The main benefit of these solutions is their widespread adoption. A large number of service providers support them and enable you to set up automated user provisioning for your organization. Since they’ve been around for a long time, they’re battle-tested, and security flaws have been resolved.
However, these techniques are complex to implement by yourself. Also, most vendors charge exorbitantly for you to manage user accounts via your own identity provider. In many cases, SSO is provided only in “Enterprise” plans, which often cost two, three or four times what the base plan costs. And the common implementations by most vendors restrict your ability to set up permissions on a granular level in your system. For all these reasons, SCIM, SAML, and related technologies are often not a very good fit for small and growing companies.
Public APIs for user management
Many vendors (service providers) offer public APIs for managing user accounts in their services.
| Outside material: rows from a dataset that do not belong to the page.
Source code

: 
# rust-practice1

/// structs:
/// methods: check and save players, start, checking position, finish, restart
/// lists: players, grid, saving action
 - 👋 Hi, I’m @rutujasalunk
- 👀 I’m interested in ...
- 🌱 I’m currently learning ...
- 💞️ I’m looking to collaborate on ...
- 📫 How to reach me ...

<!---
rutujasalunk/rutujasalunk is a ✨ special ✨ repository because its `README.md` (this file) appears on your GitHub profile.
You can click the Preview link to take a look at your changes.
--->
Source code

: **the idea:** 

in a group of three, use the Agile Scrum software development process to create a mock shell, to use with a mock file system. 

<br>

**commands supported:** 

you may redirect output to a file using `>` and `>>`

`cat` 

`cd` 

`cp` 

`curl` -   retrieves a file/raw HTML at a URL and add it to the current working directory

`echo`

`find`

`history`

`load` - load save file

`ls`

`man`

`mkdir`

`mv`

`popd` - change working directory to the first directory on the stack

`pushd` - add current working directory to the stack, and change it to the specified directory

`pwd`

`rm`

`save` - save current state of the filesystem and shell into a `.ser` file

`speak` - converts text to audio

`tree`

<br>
This includes vendors like Google Workspaces and Amazon Web Services. These APIs help you to easily create, delete, and update user accounts and manage access permissions via internal apps. In most cases, the vendors offer these APIs for free.
However, not all vendors do. Most vendors have their own unique implementations of this kind of API, which adds to the effort required to integrate them into your system. Also, such APIs offer a restricted set of functions, compared with other methods in this list. Often, they don’t give you granular control over access management.
Using public APIs from vendors is a good approach for organizations looking to make use of the complete ecosystem of tools offered by a single or a small number of service providers. If your organization relies on tools and services from a wide range of service providers, relying on their public APIs might not be an effective solution.
Integration accounts
Integration accounts are a new approach in the IAM space. Integration accounts function as a bridge between IAM provider and systems that don’t provide public APIs. Through a mix of RPA and private APIs the IAM provider can create a connection and automate otherwise manual tasks. As a result the integration can be used to read out user and permission lists as well as provision user accounts.
Needless to say, this method has endless automation possibilities. You can set up integrations with a wide range of SaaS apps, and extending support to new apps is quite simple. Most importantly, this means that you don’t need to submit to SaaS vendors that may try to upsell you to their costlier enterprise plans before you can access basic user provisioning functionality. Vendors like AccessOwl use integration accounts to help you manage user provisioning in more than100 SaaS apps.
The only downside to such a solution is that it can be costly for small organizations. Adding an integration account usually adds another paid seat to the SaaS vendor. However, one additional user account usually costs less than upgrading to an enterprise plan.
Conclusion
In this guide, you learned about user provisioning, its benefits, and why you should automate it, along with some popular ways of automating it. If you’re looking for a user provisioning solution for your organization, integration accounts might just be the perfect fit for you.